■ **How to complete this task**
The number of lines containing the word "delta" is all you should give; count them in the records below.
The data section start
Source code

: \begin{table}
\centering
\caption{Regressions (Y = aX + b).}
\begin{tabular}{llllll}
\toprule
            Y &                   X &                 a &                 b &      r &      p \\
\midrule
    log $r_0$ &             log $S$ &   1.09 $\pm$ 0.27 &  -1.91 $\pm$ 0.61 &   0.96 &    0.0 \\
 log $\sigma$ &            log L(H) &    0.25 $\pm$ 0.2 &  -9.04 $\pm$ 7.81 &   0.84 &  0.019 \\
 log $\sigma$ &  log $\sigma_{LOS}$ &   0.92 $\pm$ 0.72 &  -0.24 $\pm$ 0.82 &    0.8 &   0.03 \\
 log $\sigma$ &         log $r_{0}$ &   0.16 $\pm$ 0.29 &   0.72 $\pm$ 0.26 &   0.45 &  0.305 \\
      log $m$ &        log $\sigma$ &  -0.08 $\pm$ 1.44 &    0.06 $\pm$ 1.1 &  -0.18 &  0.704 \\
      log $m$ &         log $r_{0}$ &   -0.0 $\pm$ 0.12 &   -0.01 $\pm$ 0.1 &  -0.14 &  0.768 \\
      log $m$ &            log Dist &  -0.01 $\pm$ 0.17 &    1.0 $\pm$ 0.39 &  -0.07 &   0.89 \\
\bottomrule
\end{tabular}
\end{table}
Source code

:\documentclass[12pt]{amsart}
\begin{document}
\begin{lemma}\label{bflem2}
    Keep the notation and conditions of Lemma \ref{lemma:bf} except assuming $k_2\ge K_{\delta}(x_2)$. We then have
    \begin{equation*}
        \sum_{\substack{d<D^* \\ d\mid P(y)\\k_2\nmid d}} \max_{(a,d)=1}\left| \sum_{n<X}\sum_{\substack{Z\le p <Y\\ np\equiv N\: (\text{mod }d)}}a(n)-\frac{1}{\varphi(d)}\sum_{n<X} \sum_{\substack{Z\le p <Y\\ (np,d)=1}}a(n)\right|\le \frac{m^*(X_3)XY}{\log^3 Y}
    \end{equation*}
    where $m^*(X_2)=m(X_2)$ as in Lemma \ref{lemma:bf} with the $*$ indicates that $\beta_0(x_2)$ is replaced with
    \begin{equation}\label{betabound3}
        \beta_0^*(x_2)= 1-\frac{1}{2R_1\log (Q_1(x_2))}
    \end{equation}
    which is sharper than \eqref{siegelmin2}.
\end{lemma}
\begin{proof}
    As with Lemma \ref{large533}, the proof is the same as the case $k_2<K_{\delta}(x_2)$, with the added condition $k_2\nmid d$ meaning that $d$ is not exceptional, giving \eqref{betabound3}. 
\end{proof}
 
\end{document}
The data section end
■ **Reply to the task**
2